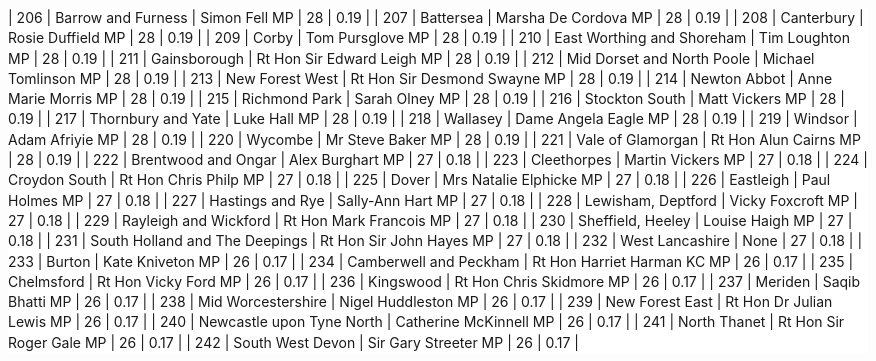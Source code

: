 | 206 | Barrow and Furness | Simon Fell MP | 28 | 0.19 |
| 207 | Battersea | Marsha De Cordova MP | 28 | 0.19 |
| 208 | Canterbury | Rosie Duffield MP | 28 | 0.19 |
| 209 | Corby | Tom Pursglove MP | 28 | 0.19 |
| 210 | East Worthing and Shoreham | Tim Loughton MP | 28 | 0.19 |
| 211 | Gainsborough | Rt Hon Sir Edward Leigh MP | 28 | 0.19 |
| 212 | Mid Dorset and North Poole | Michael Tomlinson MP | 28 | 0.19 |
| 213 | New Forest West | Rt Hon Sir Desmond Swayne MP | 28 | 0.19 |
| 214 | Newton Abbot | Anne Marie Morris MP | 28 | 0.19 |
| 215 | Richmond Park | Sarah Olney MP | 28 | 0.19 |
| 216 | Stockton South | Matt Vickers MP | 28 | 0.19 |
| 217 | Thornbury and Yate | Luke Hall MP | 28 | 0.19 |
| 218 | Wallasey | Dame Angela Eagle MP | 28 | 0.19 |
| 219 | Windsor | Adam Afriyie MP | 28 | 0.19 |
| 220 | Wycombe | Mr Steve Baker MP | 28 | 0.19 |
| 221 | Vale of Glamorgan | Rt Hon Alun Cairns MP | 28 | 0.19 |
| 222 | Brentwood and Ongar | Alex Burghart MP | 27 | 0.18 |
| 223 | Cleethorpes | Martin Vickers MP | 27 | 0.18 |
| 224 | Croydon South | Rt Hon Chris Philp MP | 27 | 0.18 |
| 225 | Dover | Mrs Natalie Elphicke MP | 27 | 0.18 |
| 226 | Eastleigh | Paul Holmes MP | 27 | 0.18 |
| 227 | Hastings and Rye | Sally-Ann Hart MP | 27 | 0.18 |
| 228 | Lewisham, Deptford | Vicky Foxcroft MP | 27 | 0.18 |
| 229 | Rayleigh and Wickford | Rt Hon Mark Francois MP | 27 | 0.18 |
| 230 | Sheffield, Heeley | Louise Haigh MP | 27 | 0.18 |
| 231 | South Holland and The Deepings | Rt Hon Sir John Hayes MP | 27 | 0.18 |
| 232 | West Lancashire | None | 27 | 0.18 |
| 233 | Burton | Kate Kniveton MP | 26 | 0.17 |
| 234 | Camberwell and Peckham | Rt Hon Harriet Harman KC MP | 26 | 0.17 |
| 235 | Chelmsford | Rt Hon Vicky Ford MP | 26 | 0.17 |
| 236 | Kingswood | Rt Hon Chris Skidmore MP | 26 | 0.17 |
| 237 | Meriden | Saqib Bhatti MP | 26 | 0.17 |
| 238 | Mid Worcestershire | Nigel Huddleston MP | 26 | 0.17 |
| 239 | New Forest East | Rt Hon Dr Julian Lewis MP | 26 | 0.17 |
| 240 | Newcastle upon Tyne North | Catherine McKinnell MP | 26 | 0.17 |
| 241 | North Thanet | Rt Hon Sir Roger Gale MP | 26 | 0.17 |
| 242 | South West Devon | Sir Gary Streeter MP | 26 | 0.17 |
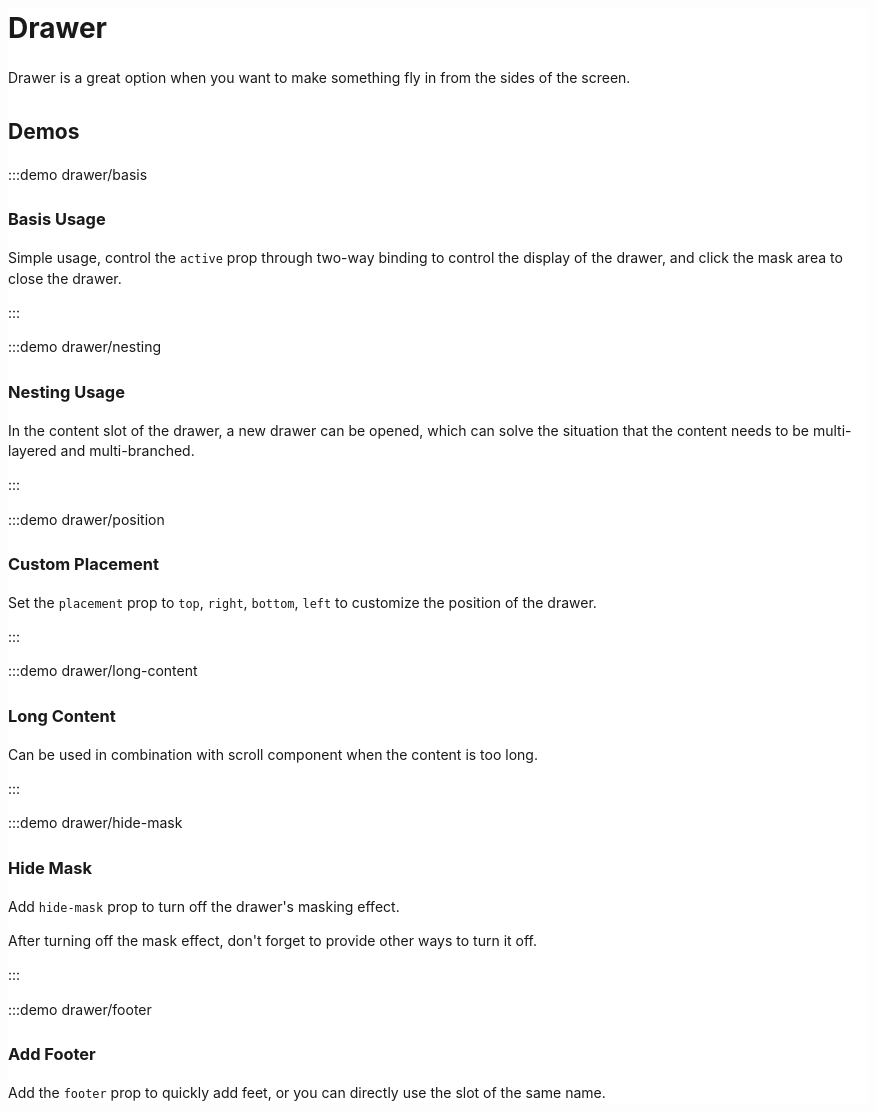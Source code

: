 # Drawer

Drawer is a great option when you want to make something fly in from the sides of the screen.

## Demos

:::demo drawer/basis

### Basis Usage

Simple usage, control the `active` prop through two-way binding to control the display of the drawer, and click the mask area to close the drawer.

:::

:::demo drawer/nesting

### Nesting Usage

In the content slot of the drawer, a new drawer can be opened, which can solve the situation that the content needs to be multi-layered and multi-branched.

:::

:::demo drawer/position

### Custom Placement

Set the `placement` prop to `top`, `right`, `bottom`, `left` to customize the position of the drawer.

:::

:::demo drawer/long-content

### Long Content

Can be used in combination with scroll component when the content is too long.

:::

:::demo drawer/hide-mask

### Hide Mask

Add `hide-mask` prop to turn off the drawer's masking effect.

After turning off the mask effect, don't forget to provide other ways to turn it off.

:::

:::demo drawer/footer

### Add Footer

Add the `footer` prop to quickly add feet, or you can directly use the slot of the same name.
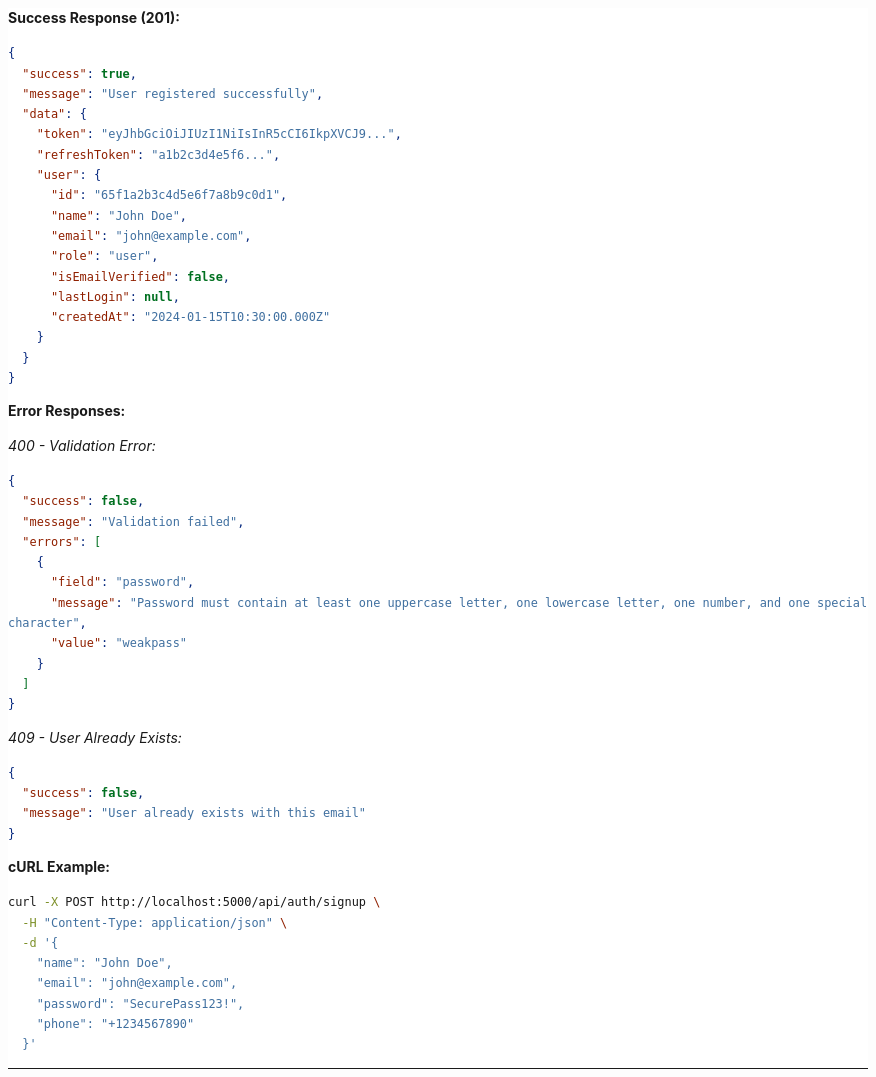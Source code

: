 **Success Response (201):**
```json
{
  "success": true,
  "message": "User registered successfully",
  "data": {
    "token": "eyJhbGciOiJIUzI1NiIsInR5cCI6IkpXVCJ9...",
    "refreshToken": "a1b2c3d4e5f6...",
    "user": {
      "id": "65f1a2b3c4d5e6f7a8b9c0d1",
      "name": "John Doe",
      "email": "john@example.com",
      "role": "user",
      "isEmailVerified": false,
      "lastLogin": null,
      "createdAt": "2024-01-15T10:30:00.000Z"
    }
  }
}
```

**Error Responses:**

*400 - Validation Error:*
```json
{
  "success": false,
  "message": "Validation failed",
  "errors": [
    {
      "field": "password",
      "message": "Password must contain at least one uppercase letter, one lowercase letter, one number, and one special character",
      "value": "weakpass"
    }
  ]
}
```

*409 - User Already Exists:*
```json
{
  "success": false,
  "message": "User already exists with this email"
}
```

**cURL Example:**
```bash
curl -X POST http://localhost:5000/api/auth/signup \
  -H "Content-Type: application/json" \
  -d '{
    "name": "John Doe",
    "email": "john@example.com",
    "password": "SecurePass123!",
    "phone": "+1234567890"
  }'
```

---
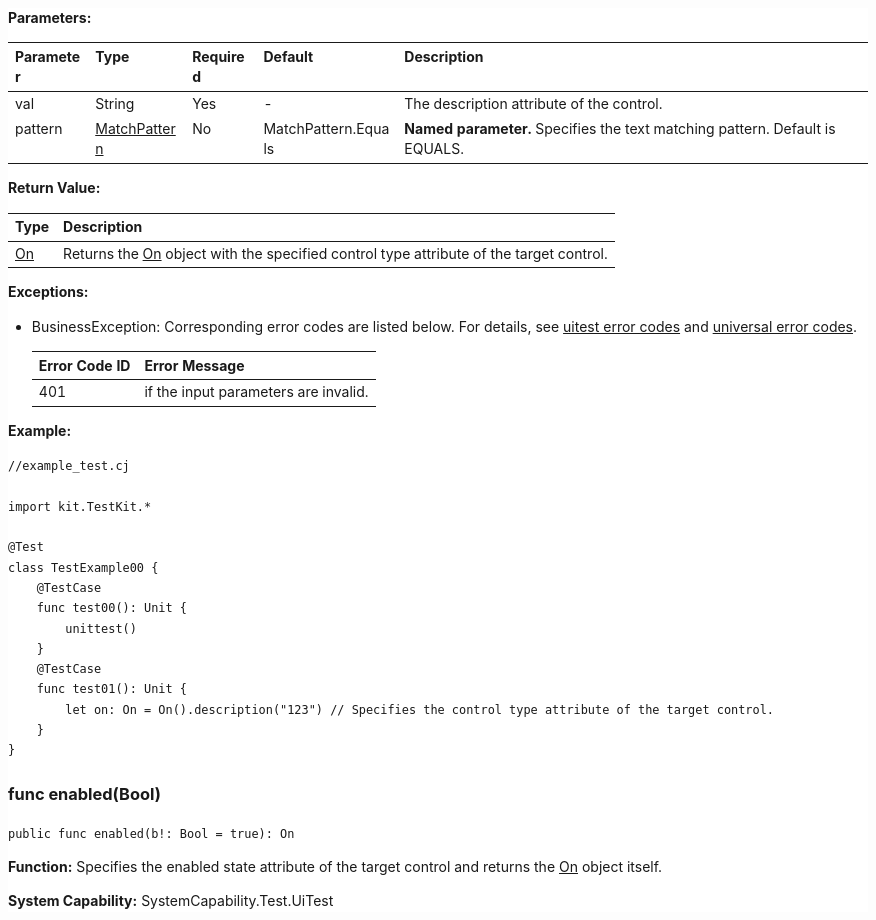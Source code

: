 **Parameters:**

| Parameter | Type | Required | Default | Description |
|:---|:---|:---|:---|:---|
| val | String | Yes | - | The description attribute of the control. |
| pattern | [MatchPattern](#enum-matchpattern) | No | MatchPattern.Equals | **Named parameter.** Specifies the text matching pattern. Default is EQUALS. |

**Return Value:**

| Type | Description |
|:----|:----|
| [On](#class-on) | Returns the [On](#class-on) object with the specified control type attribute of the target control. |

**Exceptions:**

- BusinessException: Corresponding error codes are listed below. For details, see [uitest error codes](./cj-errorcode-uitest.md) and [universal error codes](../cj-errorcode-universal.md).

  | Error Code ID | Error Message |
  | :---- | :--- |
  | 401 | if the input parameters are invalid. |

**Example:**



```cangjie
//example_test.cj

import kit.TestKit.*

@Test
class TestExample00 {
    @TestCase
    func test00(): Unit {
        unittest()
    }
    @TestCase
    func test01(): Unit {
        let on: On = On().description("123") // Specifies the control type attribute of the target control.
    }
}
```

### func enabled(Bool)

```cangjie
public func enabled(b!: Bool = true): On
```

**Function:** Specifies the enabled state attribute of the target control and returns the [On](#class-on) object itself.

**System Capability:** SystemCapability.Test.UiTest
# # #
Exercise goal> Retype the portion of the data above that starts on the line with "Elphicke MP | 27 | 0.18 |" and finishes on the line with "Foxcroft MP | 27 | 0.18 |", including both of those lines.

Answer below>
| 225 | Dover | Mrs Natalie Elphicke MP | 27 | 0.18 |
| 226 | Eastleigh | Paul Holmes MP | 27 | 0.18 |
| 227 | Hastings and Rye | Sally-Ann Hart MP | 27 | 0.18 |
| 228 | Lewisham, Deptford | Vicky Foxcroft MP | 27 | 0.18 |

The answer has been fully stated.